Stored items
+ + + + +

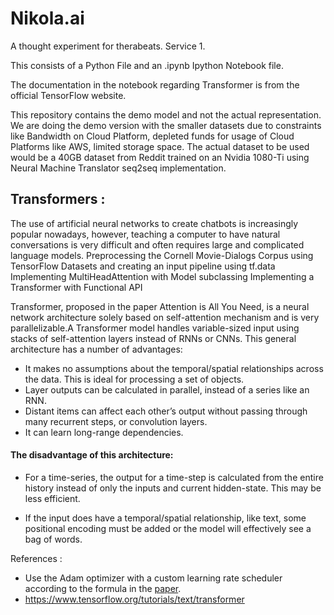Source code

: # Nikola.ai
A thought experiment for therabeats. Service 1.

This consists of a Python File and an .ipynb Ipython Notebook file.

The documentation in the notebook regarding Transformer is from the official TensorFlow website.

This repository contains the demo model and not the actual representation. 
We are doing the demo version with the smaller datasets due to constraints like Bandwidth on Cloud Platform, depleted funds for usage of Cloud Platforms like AWS, limited storage space. The actual dataset to be used would be a 40GB dataset from Reddit trained on an Nvidia 1080-Ti using Neural Machine Translator seq2seq implementation.

## Transformers :

The use of artificial neural networks to create chatbots is increasingly popular nowadays, however, teaching a computer to have natural conversations is very difficult and often requires large and complicated language models.
Preprocessing the Cornell Movie-Dialogs Corpus using TensorFlow Datasets and creating an input pipeline using tf.data
Implementing MultiHeadAttention with Model subclassing
Implementing a Transformer with Functional API


Transformer, proposed in the paper Attention is All You Need, is a neural network architecture solely based on self-attention mechanism and is very parallelizable.A Transformer model handles variable-sized input using stacks of self-attention layers instead of RNNs or CNNs. This general architecture has a number of advantages:
* It makes no assumptions about the temporal/spatial relationships across the data. This is ideal for processing a set of objects.
* Layer outputs can be calculated in parallel, instead of a series like an RNN.
* Distant items can affect each other’s output without passing through many recurrent steps, or convolution layers.
* It can learn long-range dependencies.

#### The disadvantage of this architecture:

* For a time-series, the output for a time-step is calculated from the entire history instead of only the inputs and current hidden-state. This may be less efficient.

* If the input does have a temporal/spatial relationship, like text, some positional encoding must be added or the model will effectively see a bag of words.

References : 
* Use the Adam optimizer with a custom learning rate scheduler according to the formula in the [paper](https://arxiv.org/abs/1706.03762).
* https://www.tensorflow.org/tutorials/text/transformer

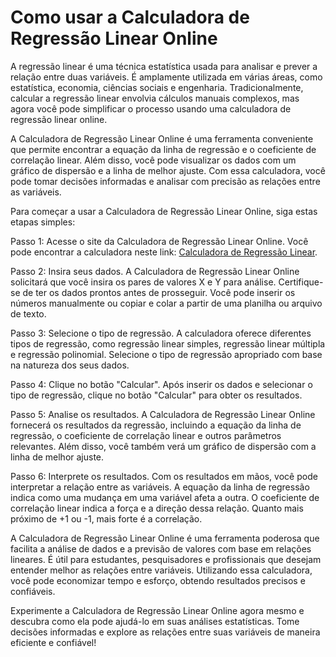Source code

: Como usar a Calculadora de Regressão Linear Online
==================================================

A regressão linear é uma técnica estatística usada para analisar e prever a relação entre duas variáveis. É amplamente utilizada em várias áreas, como estatística, economia, ciências sociais e engenharia. Tradicionalmente, calcular a regressão linear envolvia cálculos manuais complexos, mas agora você pode simplificar o processo usando uma calculadora de regressão linear online.

A Calculadora de Regressão Linear Online é uma ferramenta conveniente que permite encontrar a equação da linha de regressão e o coeficiente de correlação linear. Além disso, você pode visualizar os dados com um gráfico de dispersão e a linha de melhor ajuste. Com essa calculadora, você pode tomar decisões informadas e analisar com precisão as relações entre as variáveis.

Para começar a usar a Calculadora de Regressão Linear Online, siga estas etapas simples:

Passo 1: Acesse o site da Calculadora de Regressão Linear Online. Você pode encontrar a calculadora neste link: [Calculadora de Regressão Linear](https://www.onlinecalculatorsfree.com/pt/math/linear-regression-calculator.html).

Passo 2: Insira seus dados. A Calculadora de Regressão Linear Online solicitará que você insira os pares de valores X e Y para análise. Certifique-se de ter os dados prontos antes de prosseguir. Você pode inserir os números manualmente ou copiar e colar a partir de uma planilha ou arquivo de texto.

Passo 3: Selecione o tipo de regressão. A calculadora oferece diferentes tipos de regressão, como regressão linear simples, regressão linear múltipla e regressão polinomial. Selecione o tipo de regressão apropriado com base na natureza dos seus dados.

Passo 4: Clique no botão "Calcular". Após inserir os dados e selecionar o tipo de regressão, clique no botão "Calcular" para obter os resultados.

Passo 5: Analise os resultados. A Calculadora de Regressão Linear Online fornecerá os resultados da regressão, incluindo a equação da linha de regressão, o coeficiente de correlação linear e outros parâmetros relevantes. Além disso, você também verá um gráfico de dispersão com a linha de melhor ajuste.

Passo 6: Interprete os resultados. Com os resultados em mãos, você pode interpretar a relação entre as variáveis. A equação da linha de regressão indica como uma mudança em uma variável afeta a outra. O coeficiente de correlação linear indica a força e a direção dessa relação. Quanto mais próximo de +1 ou -1, mais forte é a correlação.

A Calculadora de Regressão Linear Online é uma ferramenta poderosa que facilita a análise de dados e a previsão de valores com base em relações lineares. É útil para estudantes, pesquisadores e profissionais que desejam entender melhor as relações entre variáveis. Utilizando essa calculadora, você pode economizar tempo e esforço, obtendo resultados precisos e confiáveis.

Experimente a Calculadora de Regressão Linear Online agora mesmo e descubra como ela pode ajudá-lo em suas análises estatísticas. Tome decisões informadas e explore as relações entre suas variáveis de maneira eficiente e confiável!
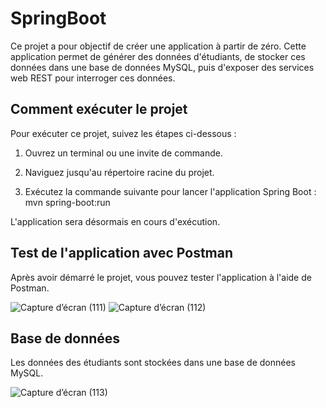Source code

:# SpringBoot

Ce projet a pour objectif de créer une application à partir de zéro. Cette application permet de générer des données d'étudiants, de stocker ces données dans une base de données MySQL, puis d'exposer des services web REST pour interroger ces données.

## Comment exécuter le projet

Pour exécuter ce projet, suivez les étapes ci-dessous :

1. Ouvrez un terminal ou une invite de commande.

2. Naviguez jusqu'au répertoire racine du projet.

3. Exécutez la commande suivante pour lancer l'application Spring Boot :
   mvn spring-boot:run

L'application sera désormais en cours d'exécution.

## Test de l'application avec Postman

Après avoir démarré le projet, vous pouvez tester l'application à l'aide de Postman.

![Capture d’écran (111)](https://github.com/Nouhaila25/Volley/assets/116907282/1606e8e5-0286-45c8-8f1a-1c0aa03f8280)
![Capture d’écran (112)](https://github.com/Nouhaila25/Volley/assets/116907282/80be5cf1-55c9-4898-babd-d0c23429e1f1)

## Base de données

Les données des étudiants sont stockées dans une base de données MySQL.

![Capture d’écran (113)](https://github.com/Nouhaila25/Volley/assets/116907282/0b52da88-be54-452b-b2a5-bb81c8ce41e0)




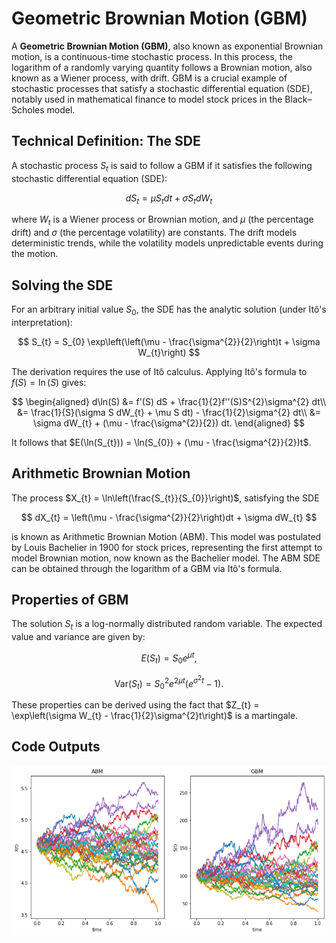 # Geometric Brownian Motion (GBM)

A **Geometric Brownian Motion (GBM)**, also known as exponential Brownian motion, is a continuous-time stochastic process. In this process, the logarithm of a randomly varying quantity follows a Brownian motion, also known as a Wiener process, with drift. GBM is a crucial example of stochastic processes that satisfy a stochastic differential equation (SDE), notably used in mathematical finance to model stock prices in the Black–Scholes model.

## Technical Definition: The SDE

A stochastic process $S_{t}$ is said to follow a GBM if it satisfies the following stochastic differential equation (SDE):

$$
dS_{t} = \mu S_{t} dt + \sigma S_{t} dW_{t}
$$

where $W_{t}$ is a Wiener process or Brownian motion, and $\mu$ (the percentage drift) and $\sigma$ (the percentage volatility) are constants. The drift models deterministic trends, while the volatility models unpredictable events during the motion.

## Solving the SDE

For an arbitrary initial value $S_{0}$, the SDE has the analytic solution (under Itô's interpretation):

$$
S_{t} = S_{0} \exp\left(\left(\mu - \frac{\sigma^{2}}{2}\right)t + \sigma W_{t}\right)
$$

The derivation requires the use of Itô calculus. Applying Itô's formula to $f(S) = \ln(S)$ gives:

$$
\begin{aligned}
d\ln(S) &= f'(S) dS + \frac{1}{2}f''(S)S^{2}\sigma^{2} dt\\
&= \frac{1}{S}(\sigma S dW_{t} + \mu S dt) - \frac{1}{2}\sigma^{2} dt\\
&= \sigma dW_{t} + (\mu - \frac{\sigma^{2}}{2}) dt.
\end{aligned}
$$

It follows that $E(\ln(S_{t})) = \ln(S_{0}) + (\mu - \frac{\sigma^{2}}{2})t$.

## Arithmetic Brownian Motion

The process $X_{t} = \ln\left(\frac{S_{t}}{S_{0}}\right)$, satisfying the SDE

$$
dX_{t} = \left(\mu - \frac{\sigma^{2}}{2}\right)dt + \sigma dW_{t}
$$

is known as Arithmetic Brownian Motion (ABM). This model was postulated by Louis Bachelier in 1900 for stock prices, representing the first attempt to model Brownian motion, now known as the Bachelier model. The ABM SDE can be obtained through the logarithm of a GBM via Itô's formula.

## Properties of GBM

The solution $S_{t}$ is a log-normally distributed random variable. The expected value and variance are given by:

$$
E(S_{t}) = S_{0}e^{\mu t},
$$

$$
\text{Var}(S_{t}) = S_{0}^{2}e^{2\mu t}\left(e^{\sigma^{2}t} - 1\right).
$$

These properties can be derived using the fact that $Z_{t} = \exp\left(\sigma W_{t} - \frac{1}{2}\sigma^{2}t\right)$ is a martingale.

## Code Outputs

![Simulated paths for X(t) and S(t)](https://github.com/espinetandreu/Financial-Mathematics/blob/main/Geometric%20Brownian%20Motion/ABMvsGBM.png)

+ + + + +

_Activity_: Can the lines from the start of the records through the line with "Implementing MultiHeadAttention with" be given again exactly, with the pictures left out?

_Output below_:
Source code

: # Nikola.ai
A thought experiment for therabeats. Service 1.

This consists of a Python File and an .ipynb Ipython Notebook file.

The documentation in the notebook regarding Transformer is from the official TensorFlow website.

This repository contains the demo model and not the actual representation. 
We are doing the demo version with the smaller datasets due to constraints like Bandwidth on Cloud Platform, depleted funds for usage of Cloud Platforms like AWS, limited storage space. The actual dataset to be used would be a 40GB dataset from Reddit trained on an Nvidia 1080-Ti using Neural Machine Translator seq2seq implementation.

## Transformers :

The use of artificial neural networks to create chatbots is increasingly popular nowadays, however, teaching a computer to have natural conversations is very difficult and often requires large and complicated language models.
Preprocessing the Cornell Movie-Dialogs Corpus using TensorFlow Datasets and creating an input pipeline using tf.data
Implementing MultiHeadAttention with Model subclassing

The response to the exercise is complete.